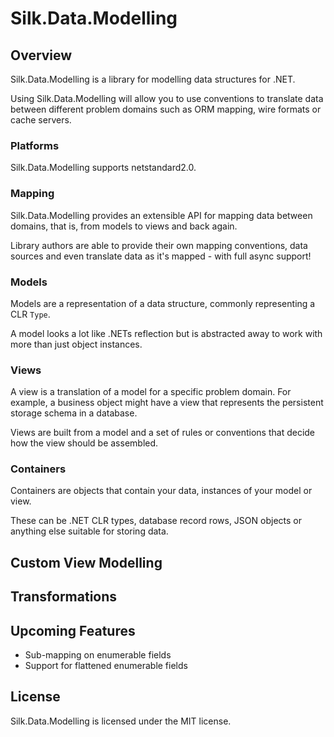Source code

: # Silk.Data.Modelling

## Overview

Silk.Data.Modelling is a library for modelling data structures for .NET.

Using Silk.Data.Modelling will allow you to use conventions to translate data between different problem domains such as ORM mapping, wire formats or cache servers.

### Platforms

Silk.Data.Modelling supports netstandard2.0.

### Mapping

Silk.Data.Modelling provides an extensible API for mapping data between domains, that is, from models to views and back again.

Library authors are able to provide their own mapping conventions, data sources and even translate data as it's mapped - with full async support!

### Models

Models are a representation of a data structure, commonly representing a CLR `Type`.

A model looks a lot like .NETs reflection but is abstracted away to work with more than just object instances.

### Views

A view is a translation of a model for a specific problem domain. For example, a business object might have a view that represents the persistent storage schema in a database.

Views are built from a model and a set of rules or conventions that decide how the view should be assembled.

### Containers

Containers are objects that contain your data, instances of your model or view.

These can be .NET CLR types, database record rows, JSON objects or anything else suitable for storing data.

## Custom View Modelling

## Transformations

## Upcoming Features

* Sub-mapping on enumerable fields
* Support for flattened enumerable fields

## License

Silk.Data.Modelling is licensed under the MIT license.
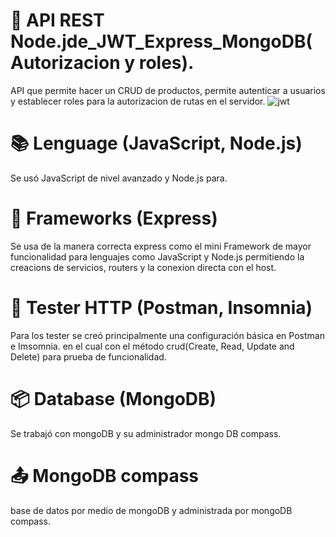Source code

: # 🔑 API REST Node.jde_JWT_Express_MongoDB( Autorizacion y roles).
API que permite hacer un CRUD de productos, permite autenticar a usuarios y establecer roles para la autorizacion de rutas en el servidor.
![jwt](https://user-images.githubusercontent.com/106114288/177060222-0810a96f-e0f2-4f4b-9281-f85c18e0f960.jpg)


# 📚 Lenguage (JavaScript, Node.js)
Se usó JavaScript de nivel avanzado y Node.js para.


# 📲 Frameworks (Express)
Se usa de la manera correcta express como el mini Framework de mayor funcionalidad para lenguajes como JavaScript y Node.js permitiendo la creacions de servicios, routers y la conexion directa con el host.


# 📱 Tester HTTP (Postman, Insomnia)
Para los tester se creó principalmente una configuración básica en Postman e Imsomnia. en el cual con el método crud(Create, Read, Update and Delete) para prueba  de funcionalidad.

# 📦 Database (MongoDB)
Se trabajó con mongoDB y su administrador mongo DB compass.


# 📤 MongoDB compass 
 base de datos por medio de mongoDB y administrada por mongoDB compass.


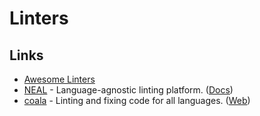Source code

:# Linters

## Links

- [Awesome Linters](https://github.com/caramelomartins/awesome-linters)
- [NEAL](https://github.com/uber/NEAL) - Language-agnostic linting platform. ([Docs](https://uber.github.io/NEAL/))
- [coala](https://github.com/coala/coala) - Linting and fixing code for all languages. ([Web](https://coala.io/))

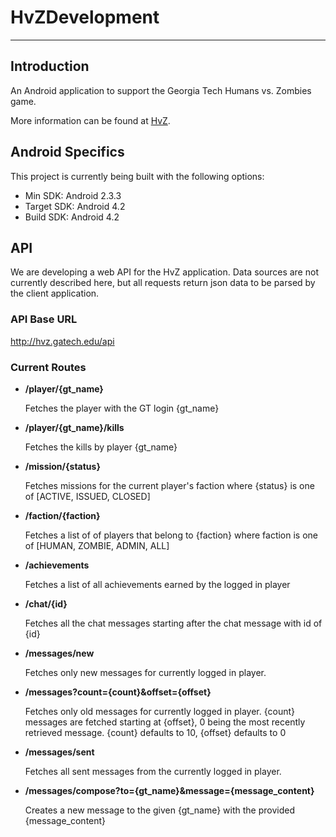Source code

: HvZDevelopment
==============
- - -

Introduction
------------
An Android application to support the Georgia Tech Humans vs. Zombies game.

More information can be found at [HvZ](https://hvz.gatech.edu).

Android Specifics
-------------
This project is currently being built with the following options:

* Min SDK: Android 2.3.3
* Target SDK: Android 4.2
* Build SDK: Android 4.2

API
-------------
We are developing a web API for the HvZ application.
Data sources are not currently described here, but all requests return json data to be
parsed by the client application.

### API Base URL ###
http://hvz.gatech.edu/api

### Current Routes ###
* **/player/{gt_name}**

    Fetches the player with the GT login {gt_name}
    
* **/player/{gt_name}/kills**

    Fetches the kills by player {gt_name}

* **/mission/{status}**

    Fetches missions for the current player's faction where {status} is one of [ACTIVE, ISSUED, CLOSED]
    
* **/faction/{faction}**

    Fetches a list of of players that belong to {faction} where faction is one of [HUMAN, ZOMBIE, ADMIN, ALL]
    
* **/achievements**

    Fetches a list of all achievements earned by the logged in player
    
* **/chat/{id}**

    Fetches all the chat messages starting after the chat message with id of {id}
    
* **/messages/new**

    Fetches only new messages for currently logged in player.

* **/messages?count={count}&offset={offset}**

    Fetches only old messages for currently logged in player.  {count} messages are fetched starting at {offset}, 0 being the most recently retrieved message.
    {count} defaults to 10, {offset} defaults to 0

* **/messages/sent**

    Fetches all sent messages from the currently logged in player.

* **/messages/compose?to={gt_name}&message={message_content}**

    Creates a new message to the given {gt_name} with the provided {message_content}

### What you are asked to do
Select the lines in this material that hold the word "translate", leaving none out.

### Worked solution
Using Silk.Data.Modelling will allow you to use conventions to translate data between different problem domains such as ORM mapping, wire formats or cache servers.
Library authors are able to provide their own mapping conventions, data sources and even translate data as it's mapped - with full async support!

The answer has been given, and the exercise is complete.